▶ _DESCRIPTION OF THE TASK_
Keep every word of the entries and print them exactly; the pictures stay out.

*** RECORDS FOR PROCESSING Section Begins ***

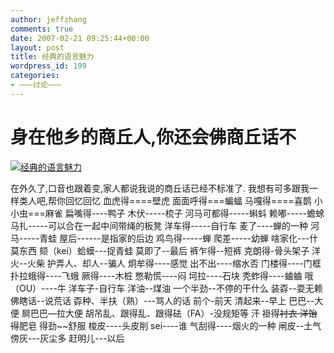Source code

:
 ```yaml
---
author: jeffzhang
comments: true
date: 2007-02-21 09:25:44+00:00
layout: post
title: 经典的语言魅力
wordpress_id: 199
categories:
- ———讨论———
---
```


# [](http://photo.blog.sina.com.cn/showpic.html#blogid=57f94311010006sp&url=http://static7.photo.sina.com.cn/orignal/57f9431172b5a990305d6)身在他乡的商丘人,你还会佛商丘话不

[![经典的语言魅力](http://simg.sinajs.cn/blog7style/images/common/sg_trans.gif)](http://photo.blog.sina.com.cn/showpic.html#blogid=57f94311010006sp&url=http://static7.photo.sina.com.cn/orignal/57f9431172b5a990305d6)


在外久了,口音也跟着变,家人都说我说的商丘话已经不标准了.
 我想有可多跟我一样类人吧,帮你回忆回忆
 血虎得====壁虎 
 面面呼得===蝙蝠 
 马嘎得====喜鹊 
 小小虫===麻雀 
 扁嘴得----鸭子 
 木伏-----梳子 
 河马可都得-----蝌蚪 
 赖嘟-----蟾蜍 
 马扎-----可以合在一起中间带绳的板凳 
  洋车得-----自行车 
 麦了----蝉的一种 
 河马-----青蛙 
 屋后------是指家的后边 
 鸡鸟得-----蝉 
 爬差-----幼蝉 
 啥家化---什莫东西 
 颏（kei）蛤蟆---捉青蛙 
 莫即了--最后 
 裤乍得--短裤 
 克朗得-骨头架子 
 洋火--火柴 
 护弄人、却人--骗人 
 炯牟得----感觉 
 出不出----缩水否 
 门楼得----门框 
 扑拉蛾得----飞蛾 
 厥得----木桩 
 憋勒慌----闷 
 坷拉----石块 
 秃蚱得----蛐蛐 
 哦（OU）----牛 
 洋车子-自行车 
 洋油--煤油 
 一个半劲--不停的干什么 
 装孬--耍无赖 
 佛瞎话--说荒话 
 孬种、半扶（熟）---骂人的话 
  前个-前天 
 清起来--早上 
 巴巴--大便 
 屙巴巴―拉大便 
 胡吊乱、跟得乱、跟得砝（FA）-没规矩等 
  汗 褂得~~衬衣 
  洋饴得~~肥皂 
 得劲~~舒服 
 梭皮----头皮削 
 sei----谁 
 气刮得----烟火的一种 
 闸皮--土气 
 傍灰---灰尘多 
 赶明儿---以后
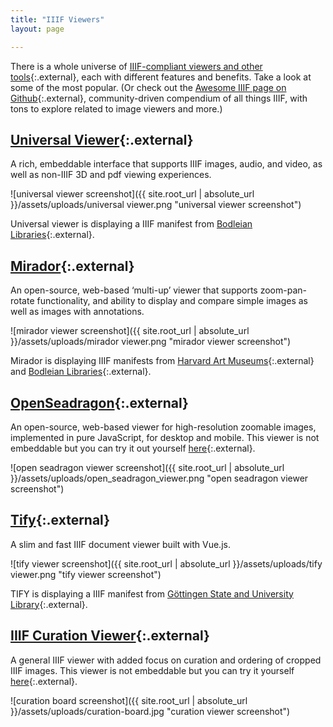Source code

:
 ```yaml
---
title: "IIIF Viewers"
layout: page

---
```


There is a whole universe of [IIIF-compliant viewers and other tools](https://github.com/IIIF/awesome-iiif){:.external}, each with different features and benefits. Take a look at some of the most popular. (Or check out the [Awesome IIIF page on Github](https://github.com/IIIF/awesome-iiif){:.external}, community-driven compendium of all things IIIF, with tons to explore related to image viewers and more.)


## [Universal Viewer](https://github.com/UniversalViewer/universalviewer){:.external}

A rich, embeddable interface that supports IIIF images, audio, and video, as well as non-IIIF 3D and pdf viewing experiences.

![universal viewer screenshot]({{ site.root_url | absolute_url }}/assets/uploads/universal viewer.png "universal viewer screenshot")

Universal viewer is displaying a IIIF manifest from [Bodleian Libraries](https://iiif.bodleian.ox.ac.uk/iiif/manifest/ae9f6cca-ae5c-4149-8fe4-95e6eca1f73c.json){:.external}.

## [Mirador](https://github.com/IIIF/mirador){:.external}

An open-source, web-based ‘multi-up’ viewer that supports zoom-pan-rotate functionality, and ability to display and compare simple images as well as images with annotations.

![mirador viewer screenshot]({{ site.root_url | absolute_url }}/assets/uploads/mirador viewer.png "mirador viewer screenshot")

Mirador is displaying IIIF manifests from [Harvard Art Museums](https://iiif.harvardartmuseums.org/manifests/object/299843){:.external} and [Bodleian Libraries](https://iiif.bodleian.ox.ac.uk/iiif/manifest/e32a277e-91e2-4a6d-8ba6-cc4bad230410.json){:.external}.

## [OpenSeadragon](https://openseadragon.github.io/examples/tilesource-iiif/){:.external}

An open-source, web-based viewer for high-resolution zoomable images, implemented in pure JavaScript, for desktop and mobile. This viewer is not embeddable but you can try it out yourself [here](http://codh.rois.ac.jp/software/iiif-curation-viewer/demo/?curation=https://gist.githubusercontent.com/2SC1815J/18e1228c52a6650c64902142ed7496f8/raw/7a247b64b6e22357e83f573b7283e31f3111af68/curation_kibutsu.json&pos=4){:.external}.

![open seadragon viewer screenshot]({{ site.root_url | absolute_url }}/assets/uploads/open_seadragon_viewer.png "open seadragon viewer screenshot")

## [Tify](https://github.com/subugoe/tify){:.external} 

A slim and fast IIIF document viewer built with Vue.js.

![tify viewer screenshot]({{ site.root_url | absolute_url }}/assets/uploads/tify viewer.png "tify viewer screenshot")


TIFY is displaying a IIIF manifest from [Göttingen State and University Library](https://manifests.sub.uni-goettingen.de/iiif/presentation/PPN857449303/manifest){:.external}.

## [IIIF Curation Viewer](http://codh.rois.ac.jp/software/iiif-curation-viewer/){:.external}

A general IIIF viewer with added focus on curation and ordering of cropped IIIF images. This viewer is not embeddable but you can try it yourself[ here](http://codh.rois.ac.jp/software/iiif-curation-viewer/demo/?manifest=http://codh.rois.ac.jp/pmjt/book/200024363/manifest.json&lang=en){:.external}.

![curation board screenshot]({{ site.root_url | absolute_url }}/assets/uploads/curation-board.jpg "curation viewer screenshot")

*** RECORDS FOR PROCESSING Section Ends ***

▶ _EXERCISE OUTPUT_
Source code

:
 ```yaml
---
author: jeffzhang
comments: true
date: 2007-02-21 09:25:44+00:00
layout: post
title: 经典的语言魅力
wordpress_id: 199
categories:
- ———讨论———
---
```


# [](http://photo.blog.sina.com.cn/showpic.html#blogid=57f94311010006sp&url=http://static7.photo.sina.com.cn/orignal/57f9431172b5a990305d6)身在他乡的商丘人,你还会佛商丘话不

[![经典的语言魅力](http://simg.sinajs.cn/blog7style/images/common/sg_trans.gif)](http://photo.blog.sina.com.cn/showpic.html#blogid=57f94311010006sp&url=http://static7.photo.sina.com.cn/orignal/57f9431172b5a990305d6)


在外久了,口音也跟着变,家人都说我说的商丘话已经不标准了.
 我想有可多跟我一样类人吧,帮你回忆回忆
 血虎得====壁虎 
 面面呼得===蝙蝠 
 马嘎得====喜鹊 
 小小虫===麻雀 
 扁嘴得----鸭子 
 木伏-----梳子 
 河马可都得-----蝌蚪 
 赖嘟-----蟾蜍 
 马扎-----可以合在一起中间带绳的板凳 
  洋车得-----自行车 
 麦了----蝉的一种 
 河马-----青蛙 
 屋后------是指家的后边 
 鸡鸟得-----蝉 
 爬差-----幼蝉 
 啥家化---什莫东西 
 颏（kei）蛤蟆---捉青蛙 
 莫即了--最后 
 裤乍得--短裤 
 克朗得-骨头架子 
 洋火--火柴 
 护弄人、却人--骗人 
 炯牟得----感觉 
 出不出----缩水否 
 门楼得----门框 
 扑拉蛾得----飞蛾 
 厥得----木桩 
 憋勒慌----闷 
 坷拉----石块 
 秃蚱得----蛐蛐 
 哦（OU）----牛 
 洋车子-自行车 
 洋油--煤油 
 一个半劲--不停的干什么 
 装孬--耍无赖 
 佛瞎话--说荒话 
 孬种、半扶（熟）---骂人的话 
  前个-前天 
 清起来--早上 
 巴巴--大便 
 屙巴巴―拉大便 
 胡吊乱、跟得乱、跟得砝（FA）-没规矩等 
  汗 褂得~~衬衣 
  洋饴得~~肥皂 
 得劲~~舒服 
 梭皮----头皮削 
 sei----谁 
 气刮得----烟火的一种 
 闸皮--土气 
 傍灰---灰尘多 
 赶明儿---以后
Source code

:
 ```yaml
---
title: "IIIF Viewers"
layout: page

---
```


There is a whole universe of [IIIF-compliant viewers and other tools](https://github.com/IIIF/awesome-iiif){:.external}, each with different features and benefits. Take a look at some of the most popular. (Or check out the [Awesome IIIF page on Github](https://github.com/IIIF/awesome-iiif){:.external}, community-driven compendium of all things IIIF, with tons to explore related to image viewers and more.)


## [Universal Viewer](https://github.com/UniversalViewer/universalviewer){:.external}

A rich, embeddable interface that supports IIIF images, audio, and video, as well as non-IIIF 3D and pdf viewing experiences.

![universal viewer screenshot]({{ site.root_url | absolute_url }}/assets/uploads/universal viewer.png "universal viewer screenshot")

Universal viewer is displaying a IIIF manifest from [Bodleian Libraries](https://iiif.bodleian.ox.ac.uk/iiif/manifest/ae9f6cca-ae5c-4149-8fe4-95e6eca1f73c.json){:.external}.

## [Mirador](https://github.com/IIIF/mirador){:.external}

An open-source, web-based ‘multi-up’ viewer that supports zoom-pan-rotate functionality, and ability to display and compare simple images as well as images with annotations.

![mirador viewer screenshot]({{ site.root_url | absolute_url }}/assets/uploads/mirador viewer.png "mirador viewer screenshot")

Mirador is displaying IIIF manifests from [Harvard Art Museums](https://iiif.harvardartmuseums.org/manifests/object/299843){:.external} and [Bodleian Libraries](https://iiif.bodleian.ox.ac.uk/iiif/manifest/e32a277e-91e2-4a6d-8ba6-cc4bad230410.json){:.external}.

## [OpenSeadragon](https://openseadragon.github.io/examples/tilesource-iiif/){:.external}

An open-source, web-based viewer for high-resolution zoomable images, implemented in pure JavaScript, for desktop and mobile. This viewer is not embeddable but you can try it out yourself [here](http://codh.rois.ac.jp/software/iiif-curation-viewer/demo/?curation=https://gist.githubusercontent.com/2SC1815J/18e1228c52a6650c64902142ed7496f8/raw/7a247b64b6e22357e83f573b7283e31f3111af68/curation_kibutsu.json&pos=4){:.external}.

![open seadragon viewer screenshot]({{ site.root_url | absolute_url }}/assets/uploads/open_seadragon_viewer.png "open seadragon viewer screenshot")

## [Tify](https://github.com/subugoe/tify){:.external} 

A slim and fast IIIF document viewer built with Vue.js.

![tify viewer screenshot]({{ site.root_url | absolute_url }}/assets/uploads/tify viewer.png "tify viewer screenshot")


TIFY is displaying a IIIF manifest from [Göttingen State and University Library](https://manifests.sub.uni-goettingen.de/iiif/presentation/PPN857449303/manifest){:.external}.

## [IIIF Curation Viewer](http://codh.rois.ac.jp/software/iiif-curation-viewer/){:.external}

A general IIIF viewer with added focus on curation and ordering of cropped IIIF images. This viewer is not embeddable but you can try it yourself[ here](http://codh.rois.ac.jp/software/iiif-curation-viewer/demo/?manifest=http://codh.rois.ac.jp/pmjt/book/200024363/manifest.json&lang=en){:.external}.

![curation board screenshot]({{ site.root_url | absolute_url }}/assets/uploads/curation-board.jpg "curation viewer screenshot")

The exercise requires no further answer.